■ **Action item**: Repeat all the lines below exactly, but omit the pictures.

■ **Information provided**:
################

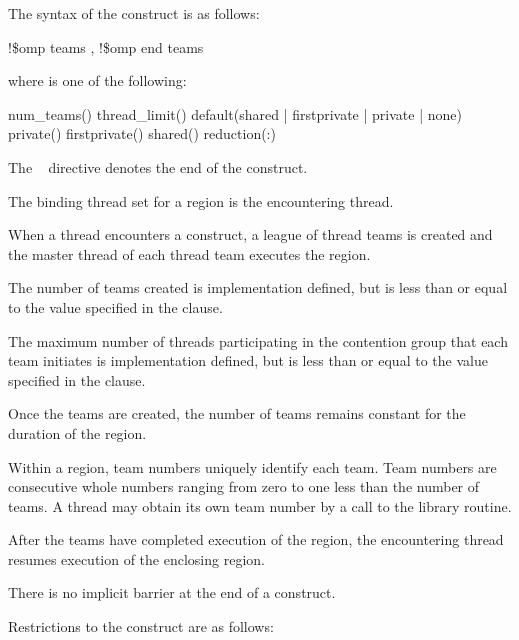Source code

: \fortranspecificstart
The syntax of the  construct is as follows:

\begin{boxedcode}
!\$omp teams \plc{[clause[ [},\plc{] clause] ... ]}
!\$omp end teams
\end{boxedcode}

where  is one of the following:

\begin{indentedcodelist}
num\_teams()
thread\_limit()
default(shared \textnormal{|} firstprivate \textnormal{|} private \textnormal{|} none)
private()
firstprivate()
shared()
reduction(:)
\end{indentedcodelist}

The ~ directive denotes the end of the  construct.
\fortranspecificend

\binding
The binding thread set for a  region is the encountering thread.

\descr
When a thread encounters a  construct, a league of thread teams is created and 
the master thread of each thread team executes the  region.

The number of teams created is implementation defined, but is less than or equal to the 
value specified in the  clause.

The maximum number of threads participating in the contention group that each team 
initiates is implementation defined, but is less than or equal to the value specified in the 
 clause.

Once the teams are created, the number of teams remains constant for the duration of the 
 region.

Within a  region, team numbers uniquely identify each team. Team numbers are 
consecutive whole numbers ranging from zero to one less than the number of teams. A 
thread may obtain its own team number by a call to the  library 
routine.

After the teams have completed execution of the  region, the encountering thread 
resumes execution of the enclosing  region.

There is no implicit barrier at the end of a  construct.

\restrictions
Restrictions to the  construct are as follows:

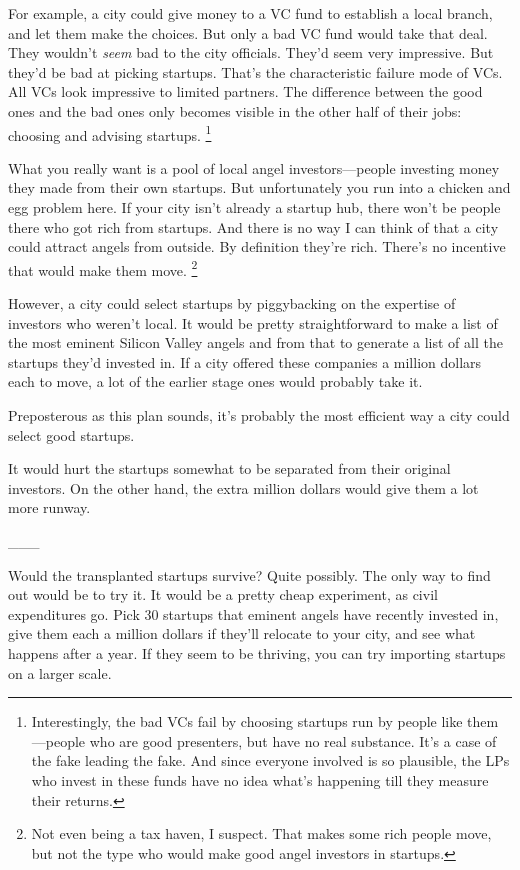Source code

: \documentclass[12pt]{book}
\begin{document}
For example, a city could give money to a VC fund to establish a local
branch, and let them make the choices. But only a bad VC fund would take
that deal. They wouldn't \emph{seem} bad to the city officials. They'd
seem very impressive. But they'd be bad at picking startups. That's the
characteristic failure mode of VCs. All VCs look impressive to limited
partners. The difference between the good ones and the bad ones only
becomes visible in the other half of their jobs: choosing and advising
startups. \footnote{Interestingly, the bad VCs fail by choosing startups run by
people like them---people who are good presenters, but have no real
substance. It's a case of the fake leading the fake. And since everyone
involved is so plausible, the LPs who invest in these funds have no idea
what's happening till they measure their returns.}

What you really want is a pool of local angel investors---people
investing money they made from their own startups. But unfortunately you
run into a chicken and egg problem here. If your city isn't already a
startup hub, there won't be people there who got rich from startups. And
there is no way I can think of that a city could attract angels from
outside. By definition they're rich. There's no incentive that would
make them move. \footnote{Not even being a tax haven, I suspect. That makes some rich
people move, but not the type who would make good angel investors in
startups.}

However, a city could select startups by piggybacking on the expertise
of investors who weren't local. It would be pretty straightforward to
make a list of the most eminent Silicon Valley angels and from that to
generate a list of all the startups they'd invested in. If a city
offered these companies a million dollars each to move, a lot of the
earlier stage ones would probably take it.

Preposterous as this plan sounds, it's probably the most efficient way a
city could select good startups.

It would hurt the startups somewhat to be separated from their original
investors. On the other hand, the extra million dollars would give them
a lot more runway.

\_\_\_

Would the transplanted startups survive? Quite possibly. The only way to
find out would be to try it. It would be a pretty cheap experiment, as
civil expenditures go. Pick 30 startups that eminent angels have
recently invested in, give them each a million dollars if they'll
relocate to your city, and see what happens after a year. If they seem
to be thriving, you can try importing startups on a larger scale.
\end{document}
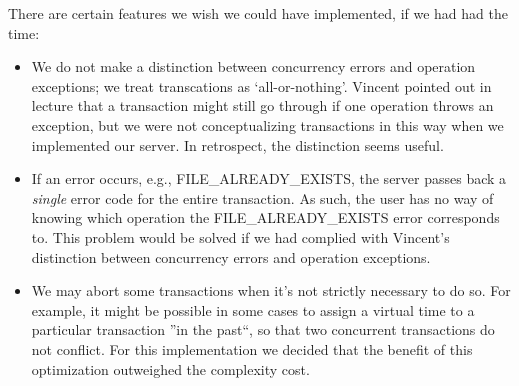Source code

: \documentclass[12pt]{article}
\begin{document}
There are certain features we wish we could have implemented, if we had had the time:

\begin{itemize}
\item We do not make a distinction between concurrency errors and operation exceptions; we treat transcations as `all-or-nothing'. Vincent pointed out in lecture that a transaction might still go through if one operation throws an exception, but we were not conceptualizing transactions in this way when we implemented our server. In retrospect, the distinction seems useful.
\item If an error occurs, e.g., \textsc{FILE\_ALREADY\_EXISTS}, the server passes back a \emph{single} error code for the entire transaction. As such, the user has no way of knowing which operation the \textsc{FILE\_ALREADY\_EXISTS} error corresponds to. This problem would be solved if we had complied with Vincent's distinction between concurrency errors and operation exceptions.
\item We may abort some transactions when it's not strictly necessary to do so. For example, it might be possible in some cases to assign a virtual time to a particular transaction ''in the past``, so that two concurrent transactions do not conflict. For this implementation we decided that the benefit of this optimization outweighed the complexity cost.
\end{itemize}
\end{document}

################

■ **Result of the task**:
Source code

: \fortranspecificstart
The syntax of the  construct is as follows:

\begin{boxedcode}
!\$omp teams \plc{[clause[ [},\plc{] clause] ... ]}
!\$omp end teams
\end{boxedcode}

where  is one of the following:

\begin{indentedcodelist}
num\_teams()
thread\_limit()
default(shared \textnormal{|} firstprivate \textnormal{|} private \textnormal{|} none)
private()
firstprivate()
shared()
reduction(:)
\end{indentedcodelist}

The ~ directive denotes the end of the  construct.
\fortranspecificend

\binding
The binding thread set for a  region is the encountering thread.

\descr
When a thread encounters a  construct, a league of thread teams is created and 
the master thread of each thread team executes the  region.

The number of teams created is implementation defined, but is less than or equal to the 
value specified in the  clause.

The maximum number of threads participating in the contention group that each team 
initiates is implementation defined, but is less than or equal to the value specified in the 
 clause.

Once the teams are created, the number of teams remains constant for the duration of the 
 region.

Within a  region, team numbers uniquely identify each team. Team numbers are 
consecutive whole numbers ranging from zero to one less than the number of teams. A 
thread may obtain its own team number by a call to the  library 
routine.

After the teams have completed execution of the  region, the encountering thread 
resumes execution of the enclosing  region.

There is no implicit barrier at the end of a  construct.

\restrictions
Restrictions to the  construct are as follows:

Source code

: \documentclass[12pt]{book}
\begin{document}
For example, a city could give money to a VC fund to establish a local
branch, and let them make the choices. But only a bad VC fund would take
that deal. They wouldn't \emph{seem} bad to the city officials. They'd
seem very impressive. But they'd be bad at picking startups. That's the
characteristic failure mode of VCs. All VCs look impressive to limited
partners. The difference between the good ones and the bad ones only
becomes visible in the other half of their jobs: choosing and advising
startups. \footnote{Interestingly, the bad VCs fail by choosing startups run by
people like them---people who are good presenters, but have no real
substance. It's a case of the fake leading the fake. And since everyone
involved is so plausible, the LPs who invest in these funds have no idea
what's happening till they measure their returns.}

What you really want is a pool of local angel investors---people
investing money they made from their own startups. But unfortunately you
run into a chicken and egg problem here. If your city isn't already a
startup hub, there won't be people there who got rich from startups. And
there is no way I can think of that a city could attract angels from
outside. By definition they're rich. There's no incentive that would
make them move. \footnote{Not even being a tax haven, I suspect. That makes some rich
people move, but not the type who would make good angel investors in
startups.}

However, a city could select startups by piggybacking on the expertise
of investors who weren't local. It would be pretty straightforward to
make a list of the most eminent Silicon Valley angels and from that to
generate a list of all the startups they'd invested in. If a city
offered these companies a million dollars each to move, a lot of the
earlier stage ones would probably take it.

Preposterous as this plan sounds, it's probably the most efficient way a
city could select good startups.

It would hurt the startups somewhat to be separated from their original
investors. On the other hand, the extra million dollars would give them
a lot more runway.

\_\_\_

Would the transplanted startups survive? Quite possibly. The only way to
find out would be to try it. It would be a pretty cheap experiment, as
civil expenditures go. Pick 30 startups that eminent angels have
recently invested in, give them each a million dollars if they'll
relocate to your city, and see what happens after a year. If they seem
to be thriving, you can try importing startups on a larger scale.
\end{document}
Source code

: \documentclass[12pt]{article}
\begin{document}
There are certain features we wish we could have implemented, if we had had the time:

\begin{itemize}
\item We do not make a distinction between concurrency errors and operation exceptions; we treat transcations as `all-or-nothing'. Vincent pointed out in lecture that a transaction might still go through if one operation throws an exception, but we were not conceptualizing transactions in this way when we implemented our server. In retrospect, the distinction seems useful.
\item If an error occurs, e.g., \textsc{FILE\_ALREADY\_EXISTS}, the server passes back a \emph{single} error code for the entire transaction. As such, the user has no way of knowing which operation the \textsc{FILE\_ALREADY\_EXISTS} error corresponds to. This problem would be solved if we had complied with Vincent's distinction between concurrency errors and operation exceptions.
\item We may abort some transactions when it's not strictly necessary to do so. For example, it might be possible in some cases to assign a virtual time to a particular transaction ''in the past``, so that two concurrent transactions do not conflict. For this implementation we decided that the benefit of this optimization outweighed the complexity cost.
\end{itemize}
\end{document}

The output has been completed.